MATERIAL FOR THIS EXERCISE:

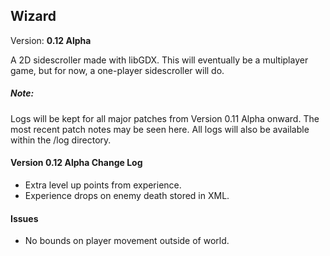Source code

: <h2>Wizard</h2>
Version: <b>0.12 Alpha</b>

A 2D sidescroller made with libGDX. This will eventually be a multiplayer game, but for now, a one-player sidescroller will do.

<h5>Note:</h5>
Logs will be kept for all major patches from Version 0.11 Alpha onward. The most recent patch notes may be seen here. All logs will also be available within the /log directory.

<h4>Version 0.12 Alpha Change Log</h4>
<ul>
	<li>Extra level up points from experience.</li>
	<li>Experience drops on enemy death stored in XML.</li>
</ul>

<h4>Issues</h4>
<ul>
	<li>No bounds on player movement outside of world.</li>
</ul>
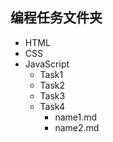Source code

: ## 编程任务文件夹

* HTML
* CSS                       
* JavaScript                      
    * Task1              
    * Task2                  
    * Task3                 
    * Task4
        * name1.md   
        * name2.md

AIM OF THE TASK:
In the records above, find each line with the word "from" and copy it.

RESULT:
Logs will be kept for all major patches from Version 0.11 Alpha onward. The most recent patch notes may be seen here. All logs will also be available within the /log directory.
	<li>Extra level up points from experience.</li>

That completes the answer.